第4話 断世の怪物ユキ
試験を明日に控え、流石に今日くらいは、という事で自室で1人勉強していた。あまりに一緒にいすぎてもバフ倍率を高める効果が薄いというのと、僕にも1人の時間が欲しかったので、ヘンドリクス氏に依頼して部屋の前を守ってもらっている。
最近では本当に1人でいる時間が無かったので、勉強しつつもくつろいでいる。午前中は、何人か僕を訪ねにきたようだが、全てヘンドリクス氏が面会を謝絶してくれた。昼食も部屋で食べ、1人を満喫していた午後の事だ。ふと、部屋の外から妙な気配を感じた。やけに静かだ。ヘンドリクス氏は何も言わない。僕が不思議に思って扉を見ていると、そこから災厄が顔を覗かせた。
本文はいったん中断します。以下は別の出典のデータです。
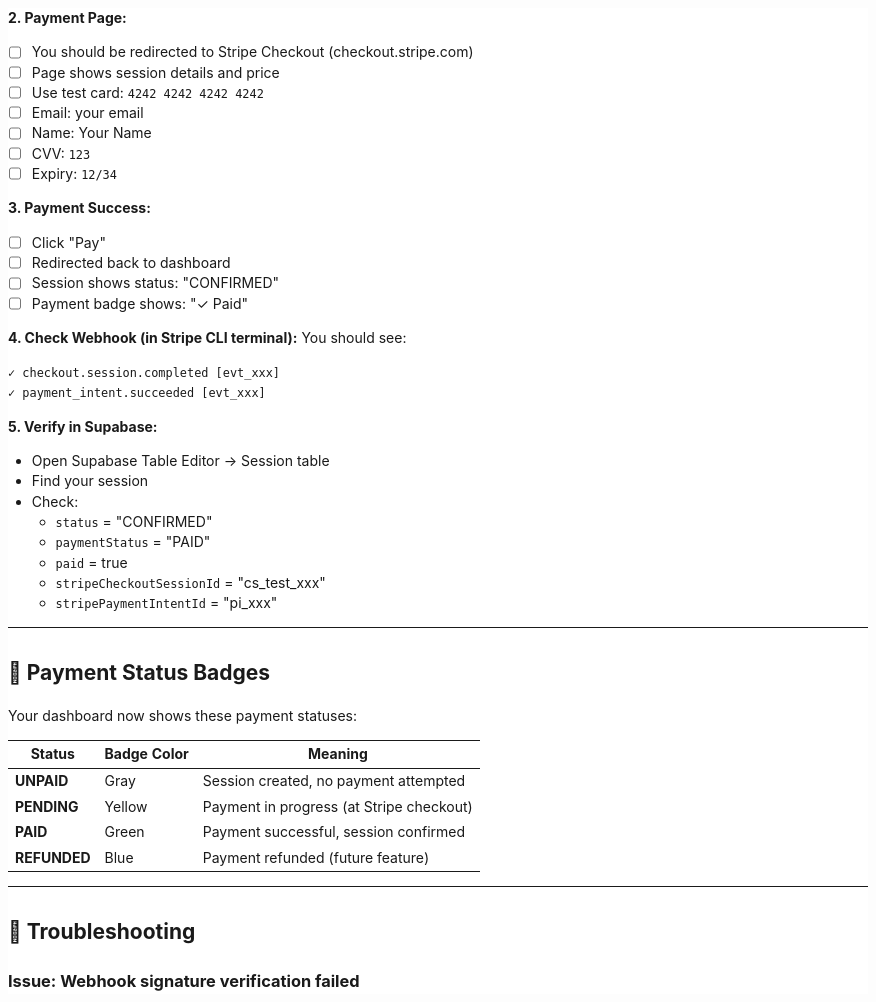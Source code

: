 **2. Payment Page:**
- [ ] You should be redirected to Stripe Checkout (checkout.stripe.com)
- [ ] Page shows session details and price
- [ ] Use test card: `4242 4242 4242 4242`
- [ ] Email: your email
- [ ] Name: Your Name
- [ ] CVV: `123`
- [ ] Expiry: `12/34`

**3. Payment Success:**
- [ ] Click "Pay"
- [ ] Redirected back to dashboard
- [ ] Session shows status: "CONFIRMED"
- [ ] Payment badge shows: "✓ Paid"

**4. Check Webhook (in Stripe CLI terminal):**
You should see:
```
✓ checkout.session.completed [evt_xxx]
✓ payment_intent.succeeded [evt_xxx]
```

**5. Verify in Supabase:**
- Open Supabase Table Editor → Session table
- Find your session
- Check:
  - `status` = "CONFIRMED"
  - `paymentStatus` = "PAID"
  - `paid` = true
  - `stripeCheckoutSessionId` = "cs_test_xxx"
  - `stripePaymentIntentId` = "pi_xxx"

---

## 🎨 Payment Status Badges

Your dashboard now shows these payment statuses:

| Status | Badge Color | Meaning |
|--------|-------------|---------|
| **UNPAID** | Gray | Session created, no payment attempted |
| **PENDING** | Yellow | Payment in progress (at Stripe checkout) |
| **PAID** | Green | Payment successful, session confirmed |
| **REFUNDED** | Blue | Payment refunded (future feature) |

---

## 🔧 Troubleshooting

### Issue: Webhook signature verification failed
「餌、私と会うのを拒絶するとは、良い身分になったものだな」
ユキだ。その後ろではヘンドリクス氏が倒れている。僕は慌てて駆け寄る。
「心配するな、気絶させただけだ」ユキがそう言う。「この男もなかなか良い物を持っているようだが、お前には敵わんな。わざわざ食わなくても分かる」
王都に来てから、ユキは気付いたら別行動を取っていた。クラウから聞いた話では、僕の代わりになる男を漁っていたようだが、この様子だとどうやら探し物は見つからなかったらしい。
「やはりお前のには勝てんよ。濃さ、味、活きの良さ。どれをとっても超一流で、1度食べたらお前以外の物がゴミに思える」
褒められているようだがあまり嬉しくはない。僕が複雑な顔をしていると、ユキが気付いたように言った。
「おや? いつのまにか大人の男になったらしい。最初の相手はサニリアか? レインか?……違うな、クラウか。意外な所だ。どうだった?」
「どうだった……と言われても……」
「まあいい。では2番目は私が頂くとしよう。いざ!」
そう言って、ユキが僕に迫った。
僕は咄嗟に、近くに置いてあった杖を構える。ユキは目を細めて僕を見る。
「私と戦うというのか? 何故だ? この私と性交が出来るというのに、何をそんなに嫌がる必要がある?」
「……分からない。けど、こういうのはお互いを理解してからにしたい」
それは率直な僕の気持ちだったが、よく考えれば言う相手を間違えている。ユキの本体はあくまで額の白い宝石であり、黄泉での姿も僕は見ている。こういう言い方は失礼かもしれないが、怪物と分かり合うのは難しい話だ。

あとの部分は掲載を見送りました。